Bob Zeuschner rbzeuschner at roadrunner.com
Tue Nov 20 14:55:03 MST 2007


Curt did understand my remark: it is a Western presupposition that makes 
us separate out the wisdom/intellectual approach from the "practice" 
approach. The pathway of wisdom is a form of practice.

I recall that David Kalupahana has a chapter in one of his books which 
discusses the A.N. sutra's analysis of the monk who practiced the 
pathway of wisdom and achieved the goal of Nirvana, and the monk who 
practiced the pathway of dhyana, and achieved Nirvana. As I remember, 
the pathways are separable yet achieve the same goal.

I think this might have been in his "Buddhist Philosophy: A Historical 
Analysis" published by U.H. but I don't have the book in front of me in 
my office.

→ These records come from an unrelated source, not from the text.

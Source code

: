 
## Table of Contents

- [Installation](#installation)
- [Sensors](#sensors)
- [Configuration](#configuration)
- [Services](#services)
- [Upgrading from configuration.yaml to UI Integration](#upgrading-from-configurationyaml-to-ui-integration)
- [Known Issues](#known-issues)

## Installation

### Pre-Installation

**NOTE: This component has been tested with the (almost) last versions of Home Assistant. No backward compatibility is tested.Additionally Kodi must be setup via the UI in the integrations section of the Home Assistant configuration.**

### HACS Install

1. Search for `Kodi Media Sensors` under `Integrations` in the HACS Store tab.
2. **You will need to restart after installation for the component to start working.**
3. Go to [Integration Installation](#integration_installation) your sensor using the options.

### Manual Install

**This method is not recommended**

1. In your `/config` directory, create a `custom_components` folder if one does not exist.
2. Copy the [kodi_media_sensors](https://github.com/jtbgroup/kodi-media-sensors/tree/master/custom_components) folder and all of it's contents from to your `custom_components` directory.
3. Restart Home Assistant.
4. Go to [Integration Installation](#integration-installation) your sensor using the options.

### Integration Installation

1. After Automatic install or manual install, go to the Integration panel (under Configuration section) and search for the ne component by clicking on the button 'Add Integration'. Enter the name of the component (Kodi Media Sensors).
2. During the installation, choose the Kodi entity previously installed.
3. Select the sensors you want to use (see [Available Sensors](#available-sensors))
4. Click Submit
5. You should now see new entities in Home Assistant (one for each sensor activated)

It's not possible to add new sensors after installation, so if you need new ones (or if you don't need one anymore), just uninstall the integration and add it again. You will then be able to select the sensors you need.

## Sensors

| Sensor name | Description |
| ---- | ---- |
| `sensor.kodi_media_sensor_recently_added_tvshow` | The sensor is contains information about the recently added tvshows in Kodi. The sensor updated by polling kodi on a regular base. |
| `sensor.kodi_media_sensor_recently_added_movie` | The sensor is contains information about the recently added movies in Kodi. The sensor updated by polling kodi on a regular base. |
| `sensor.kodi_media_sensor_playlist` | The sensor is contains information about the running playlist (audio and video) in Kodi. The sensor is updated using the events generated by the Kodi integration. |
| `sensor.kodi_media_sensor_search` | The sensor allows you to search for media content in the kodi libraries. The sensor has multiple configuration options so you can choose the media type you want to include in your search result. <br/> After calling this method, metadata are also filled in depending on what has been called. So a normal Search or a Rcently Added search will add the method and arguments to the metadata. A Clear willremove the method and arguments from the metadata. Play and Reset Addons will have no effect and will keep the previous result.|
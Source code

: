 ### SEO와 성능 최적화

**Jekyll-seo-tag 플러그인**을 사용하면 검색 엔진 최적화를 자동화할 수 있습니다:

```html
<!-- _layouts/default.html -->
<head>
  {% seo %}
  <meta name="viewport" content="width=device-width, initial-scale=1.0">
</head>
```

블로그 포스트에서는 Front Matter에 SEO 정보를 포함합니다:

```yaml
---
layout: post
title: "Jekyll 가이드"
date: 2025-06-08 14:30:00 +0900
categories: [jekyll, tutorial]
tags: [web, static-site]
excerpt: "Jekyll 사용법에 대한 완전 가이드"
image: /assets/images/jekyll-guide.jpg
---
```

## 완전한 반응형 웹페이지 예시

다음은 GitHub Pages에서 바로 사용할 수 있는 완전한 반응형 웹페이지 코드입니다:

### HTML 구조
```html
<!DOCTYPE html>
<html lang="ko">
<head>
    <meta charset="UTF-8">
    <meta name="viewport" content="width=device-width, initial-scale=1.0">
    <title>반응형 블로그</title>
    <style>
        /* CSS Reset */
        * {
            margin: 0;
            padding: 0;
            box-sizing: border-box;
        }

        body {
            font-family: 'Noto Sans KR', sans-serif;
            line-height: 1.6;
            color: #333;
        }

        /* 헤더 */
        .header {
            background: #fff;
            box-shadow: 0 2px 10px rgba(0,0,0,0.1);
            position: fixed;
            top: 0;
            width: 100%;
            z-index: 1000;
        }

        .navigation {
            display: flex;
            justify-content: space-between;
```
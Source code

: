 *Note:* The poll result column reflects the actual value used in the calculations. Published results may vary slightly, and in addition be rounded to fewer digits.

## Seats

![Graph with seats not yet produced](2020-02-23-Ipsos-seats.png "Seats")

It might have been in his book on Buddhist causality 
(pratityasamutpada). I just can't remember.
Bob

curt wrote:
> Jackhat1 at aol.com wrote:
>> I had understood Bob's comment about scholarship being the  practice 
>> as an "only intellectual approach." Was I incorrect?
>>
>>   
> I wouldn't speak for Bob - but to me it sounded like he was saying that 
> it is a mistake to "make a separation between scholarship vs. practice". 
> Which I agree with - and, moreover, I would contend that this is (a) 
> common-sense, and (b) widely accepted among Buddhists and Hindus.